To identify and characterize the aetiological agents of community-acquired pneumonia (CAP) among hospitalized patients, as an aid in therapeutic decision-making.


A prospective 1 year study of all patients hospitalized with CAP in the Negev region of Israel. The aetiology was determined by blood and pleural fluid cultures, and specific serological testing for pathogenic agents. Eighty-nine percent of the patients underwent follow-up for a month after discharge.


The study included 346 patients (53% males, mean age 49.3 +/- 19.5, range 17-94). A single aetiologic agent was identified in 146 patients (42.2%), multiple agents were found in 133 (38.4%), and no agent was identified in 67 (19.4%). Among the common pathogens were Pneumococcus sp. in 148 patients (42.8%). Mycoplasma pneumoniae (101, 29.2%), Chlamydia pneumoniae (62, 17.9%), Legionella sp. (56, 16.2%), viruses (35, 10.1%), Coxiella burnetti (20, 5.8%). Haemophilus influenzae (19, 5.5%), and other bacteria (21, 6.1%). Approximately 70% of the patients infected with M. pneumoniae and C. burnetti were younger than 45 years (P < 0.05). In contrast, about 50% of the patients with C. pneumoniae (TWAR) were over the age of 65 (P = 0.03). The presence of comorbidity was associated with a greater frequency of bacterial aetiologies (57% vs. 44%, P = 0.02), and fewer infections with M. pneumoniae (15% vs. 36%, P = 0.0004), or C. burnetii (2% vs. 8%, P = 0.02). Specific causative agents were associated with specific seasons: viruses between December and April (P = 0.03), and Legionella sp. from July to October (P = 0.003). In contrast, no seasonal variation was associated with pneumococcus, M. pneumoniae, or C. pneumoniae (TWAR).

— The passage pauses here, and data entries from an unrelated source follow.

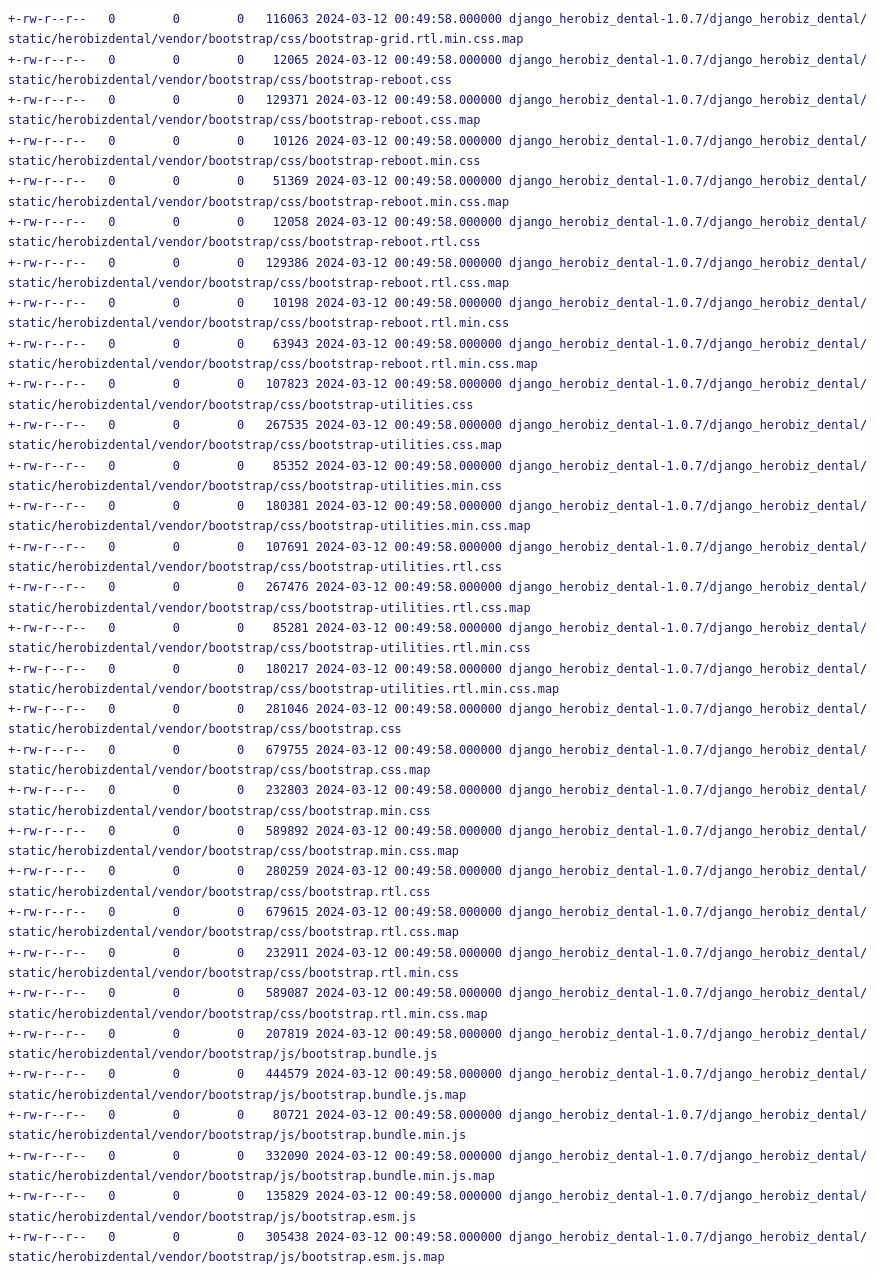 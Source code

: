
 ```diff
+-rw-r--r--   0        0        0   116063 2024-03-12 00:49:58.000000 django_herobiz_dental-1.0.7/django_herobiz_dental/static/herobizdental/vendor/bootstrap/css/bootstrap-grid.rtl.min.css.map
+-rw-r--r--   0        0        0    12065 2024-03-12 00:49:58.000000 django_herobiz_dental-1.0.7/django_herobiz_dental/static/herobizdental/vendor/bootstrap/css/bootstrap-reboot.css
+-rw-r--r--   0        0        0   129371 2024-03-12 00:49:58.000000 django_herobiz_dental-1.0.7/django_herobiz_dental/static/herobizdental/vendor/bootstrap/css/bootstrap-reboot.css.map
+-rw-r--r--   0        0        0    10126 2024-03-12 00:49:58.000000 django_herobiz_dental-1.0.7/django_herobiz_dental/static/herobizdental/vendor/bootstrap/css/bootstrap-reboot.min.css
+-rw-r--r--   0        0        0    51369 2024-03-12 00:49:58.000000 django_herobiz_dental-1.0.7/django_herobiz_dental/static/herobizdental/vendor/bootstrap/css/bootstrap-reboot.min.css.map
+-rw-r--r--   0        0        0    12058 2024-03-12 00:49:58.000000 django_herobiz_dental-1.0.7/django_herobiz_dental/static/herobizdental/vendor/bootstrap/css/bootstrap-reboot.rtl.css
+-rw-r--r--   0        0        0   129386 2024-03-12 00:49:58.000000 django_herobiz_dental-1.0.7/django_herobiz_dental/static/herobizdental/vendor/bootstrap/css/bootstrap-reboot.rtl.css.map
+-rw-r--r--   0        0        0    10198 2024-03-12 00:49:58.000000 django_herobiz_dental-1.0.7/django_herobiz_dental/static/herobizdental/vendor/bootstrap/css/bootstrap-reboot.rtl.min.css
+-rw-r--r--   0        0        0    63943 2024-03-12 00:49:58.000000 django_herobiz_dental-1.0.7/django_herobiz_dental/static/herobizdental/vendor/bootstrap/css/bootstrap-reboot.rtl.min.css.map
+-rw-r--r--   0        0        0   107823 2024-03-12 00:49:58.000000 django_herobiz_dental-1.0.7/django_herobiz_dental/static/herobizdental/vendor/bootstrap/css/bootstrap-utilities.css
+-rw-r--r--   0        0        0   267535 2024-03-12 00:49:58.000000 django_herobiz_dental-1.0.7/django_herobiz_dental/static/herobizdental/vendor/bootstrap/css/bootstrap-utilities.css.map
+-rw-r--r--   0        0        0    85352 2024-03-12 00:49:58.000000 django_herobiz_dental-1.0.7/django_herobiz_dental/static/herobizdental/vendor/bootstrap/css/bootstrap-utilities.min.css
+-rw-r--r--   0        0        0   180381 2024-03-12 00:49:58.000000 django_herobiz_dental-1.0.7/django_herobiz_dental/static/herobizdental/vendor/bootstrap/css/bootstrap-utilities.min.css.map
+-rw-r--r--   0        0        0   107691 2024-03-12 00:49:58.000000 django_herobiz_dental-1.0.7/django_herobiz_dental/static/herobizdental/vendor/bootstrap/css/bootstrap-utilities.rtl.css
+-rw-r--r--   0        0        0   267476 2024-03-12 00:49:58.000000 django_herobiz_dental-1.0.7/django_herobiz_dental/static/herobizdental/vendor/bootstrap/css/bootstrap-utilities.rtl.css.map
+-rw-r--r--   0        0        0    85281 2024-03-12 00:49:58.000000 django_herobiz_dental-1.0.7/django_herobiz_dental/static/herobizdental/vendor/bootstrap/css/bootstrap-utilities.rtl.min.css
+-rw-r--r--   0        0        0   180217 2024-03-12 00:49:58.000000 django_herobiz_dental-1.0.7/django_herobiz_dental/static/herobizdental/vendor/bootstrap/css/bootstrap-utilities.rtl.min.css.map
+-rw-r--r--   0        0        0   281046 2024-03-12 00:49:58.000000 django_herobiz_dental-1.0.7/django_herobiz_dental/static/herobizdental/vendor/bootstrap/css/bootstrap.css
+-rw-r--r--   0        0        0   679755 2024-03-12 00:49:58.000000 django_herobiz_dental-1.0.7/django_herobiz_dental/static/herobizdental/vendor/bootstrap/css/bootstrap.css.map
+-rw-r--r--   0        0        0   232803 2024-03-12 00:49:58.000000 django_herobiz_dental-1.0.7/django_herobiz_dental/static/herobizdental/vendor/bootstrap/css/bootstrap.min.css
+-rw-r--r--   0        0        0   589892 2024-03-12 00:49:58.000000 django_herobiz_dental-1.0.7/django_herobiz_dental/static/herobizdental/vendor/bootstrap/css/bootstrap.min.css.map
+-rw-r--r--   0        0        0   280259 2024-03-12 00:49:58.000000 django_herobiz_dental-1.0.7/django_herobiz_dental/static/herobizdental/vendor/bootstrap/css/bootstrap.rtl.css
+-rw-r--r--   0        0        0   679615 2024-03-12 00:49:58.000000 django_herobiz_dental-1.0.7/django_herobiz_dental/static/herobizdental/vendor/bootstrap/css/bootstrap.rtl.css.map
+-rw-r--r--   0        0        0   232911 2024-03-12 00:49:58.000000 django_herobiz_dental-1.0.7/django_herobiz_dental/static/herobizdental/vendor/bootstrap/css/bootstrap.rtl.min.css
+-rw-r--r--   0        0        0   589087 2024-03-12 00:49:58.000000 django_herobiz_dental-1.0.7/django_herobiz_dental/static/herobizdental/vendor/bootstrap/css/bootstrap.rtl.min.css.map
+-rw-r--r--   0        0        0   207819 2024-03-12 00:49:58.000000 django_herobiz_dental-1.0.7/django_herobiz_dental/static/herobizdental/vendor/bootstrap/js/bootstrap.bundle.js
+-rw-r--r--   0        0        0   444579 2024-03-12 00:49:58.000000 django_herobiz_dental-1.0.7/django_herobiz_dental/static/herobizdental/vendor/bootstrap/js/bootstrap.bundle.js.map
+-rw-r--r--   0        0        0    80721 2024-03-12 00:49:58.000000 django_herobiz_dental-1.0.7/django_herobiz_dental/static/herobizdental/vendor/bootstrap/js/bootstrap.bundle.min.js
+-rw-r--r--   0        0        0   332090 2024-03-12 00:49:58.000000 django_herobiz_dental-1.0.7/django_herobiz_dental/static/herobizdental/vendor/bootstrap/js/bootstrap.bundle.min.js.map
+-rw-r--r--   0        0        0   135829 2024-03-12 00:49:58.000000 django_herobiz_dental-1.0.7/django_herobiz_dental/static/herobizdental/vendor/bootstrap/js/bootstrap.esm.js
+-rw-r--r--   0        0        0   305438 2024-03-12 00:49:58.000000 django_herobiz_dental-1.0.7/django_herobiz_dental/static/herobizdental/vendor/bootstrap/js/bootstrap.esm.js.map
```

Patients are hospitalized with CAP throughout the year. Since the pathogen is usually unknown at hospitalization, epidemiological data is important for choosing medication. The findings of this study point to the importance of macrolides alone or in combination with cephalosporins, as the treatment of choice for patients in our region.